▸ TASK DIRECTIONS:
Could you return the full listing, every line exactly as given?

▸ EXTRACTED ENTRIES:
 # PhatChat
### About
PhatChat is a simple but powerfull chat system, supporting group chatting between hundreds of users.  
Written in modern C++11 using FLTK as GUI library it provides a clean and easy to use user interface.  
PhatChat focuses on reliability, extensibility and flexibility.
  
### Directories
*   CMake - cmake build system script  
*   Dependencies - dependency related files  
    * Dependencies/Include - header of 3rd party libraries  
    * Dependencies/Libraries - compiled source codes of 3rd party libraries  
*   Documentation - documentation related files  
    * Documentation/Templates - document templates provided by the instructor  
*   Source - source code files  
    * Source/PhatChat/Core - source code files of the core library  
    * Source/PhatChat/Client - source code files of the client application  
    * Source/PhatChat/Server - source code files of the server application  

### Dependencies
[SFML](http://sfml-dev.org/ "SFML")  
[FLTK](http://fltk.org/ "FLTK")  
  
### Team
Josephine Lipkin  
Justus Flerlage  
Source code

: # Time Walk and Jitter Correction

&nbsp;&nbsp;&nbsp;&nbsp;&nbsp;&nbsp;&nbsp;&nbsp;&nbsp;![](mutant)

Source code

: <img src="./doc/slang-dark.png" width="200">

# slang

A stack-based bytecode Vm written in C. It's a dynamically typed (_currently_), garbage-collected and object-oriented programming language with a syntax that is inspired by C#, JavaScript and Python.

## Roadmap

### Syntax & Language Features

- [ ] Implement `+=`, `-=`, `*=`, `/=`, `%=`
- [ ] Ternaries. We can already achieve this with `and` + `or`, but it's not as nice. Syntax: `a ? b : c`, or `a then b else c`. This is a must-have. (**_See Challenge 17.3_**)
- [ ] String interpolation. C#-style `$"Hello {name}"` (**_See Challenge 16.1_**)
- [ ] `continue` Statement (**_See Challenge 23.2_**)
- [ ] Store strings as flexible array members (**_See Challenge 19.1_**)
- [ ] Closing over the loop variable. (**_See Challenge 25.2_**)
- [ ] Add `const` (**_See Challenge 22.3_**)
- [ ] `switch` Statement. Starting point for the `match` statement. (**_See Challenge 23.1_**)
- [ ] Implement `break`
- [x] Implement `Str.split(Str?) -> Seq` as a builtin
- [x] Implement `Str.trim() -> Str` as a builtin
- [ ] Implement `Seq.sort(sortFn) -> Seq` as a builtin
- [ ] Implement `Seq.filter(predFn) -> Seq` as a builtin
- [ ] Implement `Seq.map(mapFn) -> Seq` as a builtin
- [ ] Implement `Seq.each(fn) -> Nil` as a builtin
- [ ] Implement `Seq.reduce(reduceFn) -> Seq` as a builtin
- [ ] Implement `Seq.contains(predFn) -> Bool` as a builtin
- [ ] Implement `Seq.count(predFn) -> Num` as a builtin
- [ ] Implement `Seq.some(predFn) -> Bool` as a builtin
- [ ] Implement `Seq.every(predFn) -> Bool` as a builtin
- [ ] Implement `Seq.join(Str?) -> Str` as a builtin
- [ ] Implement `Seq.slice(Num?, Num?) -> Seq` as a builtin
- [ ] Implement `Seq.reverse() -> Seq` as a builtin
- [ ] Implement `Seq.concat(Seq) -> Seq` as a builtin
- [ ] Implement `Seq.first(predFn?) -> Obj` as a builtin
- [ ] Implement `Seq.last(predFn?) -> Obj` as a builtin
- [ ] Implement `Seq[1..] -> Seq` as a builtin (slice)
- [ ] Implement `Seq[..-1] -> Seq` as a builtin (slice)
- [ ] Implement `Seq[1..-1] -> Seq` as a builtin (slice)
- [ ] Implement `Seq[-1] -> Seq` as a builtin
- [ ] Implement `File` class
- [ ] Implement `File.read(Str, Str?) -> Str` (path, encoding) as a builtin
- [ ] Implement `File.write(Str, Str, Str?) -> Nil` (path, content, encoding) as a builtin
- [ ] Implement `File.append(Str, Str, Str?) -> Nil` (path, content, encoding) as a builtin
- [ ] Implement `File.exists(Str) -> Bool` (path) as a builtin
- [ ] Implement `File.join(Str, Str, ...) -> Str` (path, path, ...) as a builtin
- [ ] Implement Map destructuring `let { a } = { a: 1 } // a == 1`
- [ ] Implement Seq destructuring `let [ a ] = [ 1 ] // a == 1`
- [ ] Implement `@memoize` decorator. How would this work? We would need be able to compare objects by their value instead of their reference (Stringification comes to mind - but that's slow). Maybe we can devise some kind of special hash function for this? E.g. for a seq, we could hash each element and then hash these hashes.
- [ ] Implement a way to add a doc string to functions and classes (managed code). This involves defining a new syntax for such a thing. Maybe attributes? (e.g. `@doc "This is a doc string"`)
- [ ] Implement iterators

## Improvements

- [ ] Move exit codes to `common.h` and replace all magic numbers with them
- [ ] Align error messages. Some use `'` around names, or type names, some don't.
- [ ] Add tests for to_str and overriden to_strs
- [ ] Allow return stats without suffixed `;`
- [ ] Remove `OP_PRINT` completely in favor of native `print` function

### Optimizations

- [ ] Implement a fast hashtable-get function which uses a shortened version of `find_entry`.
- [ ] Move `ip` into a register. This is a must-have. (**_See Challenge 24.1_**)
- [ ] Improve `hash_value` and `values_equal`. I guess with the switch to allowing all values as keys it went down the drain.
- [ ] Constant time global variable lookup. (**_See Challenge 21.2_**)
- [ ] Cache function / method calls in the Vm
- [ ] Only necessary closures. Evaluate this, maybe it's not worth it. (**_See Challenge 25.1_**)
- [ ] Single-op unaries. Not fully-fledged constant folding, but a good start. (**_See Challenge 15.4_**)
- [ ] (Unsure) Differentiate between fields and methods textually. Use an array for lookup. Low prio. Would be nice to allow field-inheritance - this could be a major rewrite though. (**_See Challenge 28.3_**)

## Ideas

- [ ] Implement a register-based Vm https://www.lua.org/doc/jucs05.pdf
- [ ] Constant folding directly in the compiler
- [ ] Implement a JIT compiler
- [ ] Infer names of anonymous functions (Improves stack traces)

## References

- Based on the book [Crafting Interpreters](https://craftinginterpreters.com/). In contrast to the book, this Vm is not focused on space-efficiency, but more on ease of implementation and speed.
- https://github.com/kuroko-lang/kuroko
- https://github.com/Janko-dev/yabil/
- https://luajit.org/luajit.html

▸ FINISHED TASK:
 # PhatChat
### About
PhatChat is a simple but powerfull chat system, supporting group chatting between hundreds of users.  
Written in modern C++11 using FLTK as GUI library it provides a clean and easy to use user interface.  
PhatChat focuses on reliability, extensibility and flexibility.
  
### Directories
*   CMake - cmake build system script  
*   Dependencies - dependency related files  
    * Dependencies/Include - header of 3rd party libraries  
    * Dependencies/Libraries - compiled source codes of 3rd party libraries  
*   Documentation - documentation related files  
    * Documentation/Templates - document templates provided by the instructor  
*   Source - source code files  
    * Source/PhatChat/Core - source code files of the core library  
    * Source/PhatChat/Client - source code files of the client application  
    * Source/PhatChat/Server - source code files of the server application  

### Dependencies
[SFML](http://sfml-dev.org/ "SFML")  
[FLTK](http://fltk.org/ "FLTK")  
  
### Team
Josephine Lipkin  
Justus Flerlage  
Source code

: # Time Walk and Jitter Correction

&nbsp;&nbsp;&nbsp;&nbsp;&nbsp;&nbsp;&nbsp;&nbsp;&nbsp;![](mutant)

Source code

: <img src="./doc/slang-dark.png" width="200">

# slang

A stack-based bytecode Vm written in C. It's a dynamically typed (_currently_), garbage-collected and object-oriented programming language with a syntax that is inspired by C#, JavaScript and Python.

## Roadmap

### Syntax & Language Features

- [ ] Implement `+=`, `-=`, `*=`, `/=`, `%=`
- [ ] Ternaries. We can already achieve this with `and` + `or`, but it's not as nice. Syntax: `a ? b : c`, or `a then b else c`. This is a must-have. (**_See Challenge 17.3_**)
- [ ] String interpolation. C#-style `$"Hello {name}"` (**_See Challenge 16.1_**)
- [ ] `continue` Statement (**_See Challenge 23.2_**)
- [ ] Store strings as flexible array members (**_See Challenge 19.1_**)
- [ ] Closing over the loop variable. (**_See Challenge 25.2_**)
- [ ] Add `const` (**_See Challenge 22.3_**)
- [ ] `switch` Statement. Starting point for the `match` statement. (**_See Challenge 23.1_**)
- [ ] Implement `break`
- [x] Implement `Str.split(Str?) -> Seq` as a builtin
- [x] Implement `Str.trim() -> Str` as a builtin
- [ ] Implement `Seq.sort(sortFn) -> Seq` as a builtin
- [ ] Implement `Seq.filter(predFn) -> Seq` as a builtin
- [ ] Implement `Seq.map(mapFn) -> Seq` as a builtin
- [ ] Implement `Seq.each(fn) -> Nil` as a builtin
- [ ] Implement `Seq.reduce(reduceFn) -> Seq` as a builtin
- [ ] Implement `Seq.contains(predFn) -> Bool` as a builtin
- [ ] Implement `Seq.count(predFn) -> Num` as a builtin
- [ ] Implement `Seq.some(predFn) -> Bool` as a builtin
- [ ] Implement `Seq.every(predFn) -> Bool` as a builtin
- [ ] Implement `Seq.join(Str?) -> Str` as a builtin
- [ ] Implement `Seq.slice(Num?, Num?) -> Seq` as a builtin
- [ ] Implement `Seq.reverse() -> Seq` as a builtin
- [ ] Implement `Seq.concat(Seq) -> Seq` as a builtin
- [ ] Implement `Seq.first(predFn?) -> Obj` as a builtin
- [ ] Implement `Seq.last(predFn?) -> Obj` as a builtin
- [ ] Implement `Seq[1..] -> Seq` as a builtin (slice)
- [ ] Implement `Seq[..-1] -> Seq` as a builtin (slice)
- [ ] Implement `Seq[1..-1] -> Seq` as a builtin (slice)
- [ ] Implement `Seq[-1] -> Seq` as a builtin
- [ ] Implement `File` class
- [ ] Implement `File.read(Str, Str?) -> Str` (path, encoding) as a builtin
- [ ] Implement `File.write(Str, Str, Str?) -> Nil` (path, content, encoding) as a builtin
- [ ] Implement `File.append(Str, Str, Str?) -> Nil` (path, content, encoding) as a builtin
- [ ] Implement `File.exists(Str) -> Bool` (path) as a builtin
- [ ] Implement `File.join(Str, Str, ...) -> Str` (path, path, ...) as a builtin
- [ ] Implement Map destructuring `let { a } = { a: 1 } // a == 1`
- [ ] Implement Seq destructuring `let [ a ] = [ 1 ] // a == 1`
- [ ] Implement `@memoize` decorator. How would this work? We would need be able to compare objects by their value instead of their reference (Stringification comes to mind - but that's slow). Maybe we can devise some kind of special hash function for this? E.g. for a seq, we could hash each element and then hash these hashes.
- [ ] Implement a way to add a doc string to functions and classes (managed code). This involves defining a new syntax for such a thing. Maybe attributes? (e.g. `@doc "This is a doc string"`)
- [ ] Implement iterators

## Improvements

- [ ] Move exit codes to `common.h` and replace all magic numbers with them
- [ ] Align error messages. Some use `'` around names, or type names, some don't.
- [ ] Add tests for to_str and overriden to_strs
- [ ] Allow return stats without suffixed `;`
- [ ] Remove `OP_PRINT` completely in favor of native `print` function

### Optimizations

- [ ] Implement a fast hashtable-get function which uses a shortened version of `find_entry`.
- [ ] Move `ip` into a register. This is a must-have. (**_See Challenge 24.1_**)
- [ ] Improve `hash_value` and `values_equal`. I guess with the switch to allowing all values as keys it went down the drain.
- [ ] Constant time global variable lookup. (**_See Challenge 21.2_**)
- [ ] Cache function / method calls in the Vm
- [ ] Only necessary closures. Evaluate this, maybe it's not worth it. (**_See Challenge 25.1_**)
- [ ] Single-op unaries. Not fully-fledged constant folding, but a good start. (**_See Challenge 15.4_**)
- [ ] (Unsure) Differentiate between fields and methods textually. Use an array for lookup. Low prio. Would be nice to allow field-inheritance - this could be a major rewrite though. (**_See Challenge 28.3_**)

## Ideas

- [ ] Implement a register-based Vm https://www.lua.org/doc/jucs05.pdf
- [ ] Constant folding directly in the compiler
- [ ] Implement a JIT compiler
- [ ] Infer names of anonymous functions (Improves stack traces)

## References

- Based on the book [Crafting Interpreters](https://craftinginterpreters.com/). In contrast to the book, this Vm is not focused on space-efficiency, but more on ease of implementation and speed.
- https://github.com/kuroko-lang/kuroko
- https://github.com/Janko-dev/yabil/
- https://luajit.org/luajit.html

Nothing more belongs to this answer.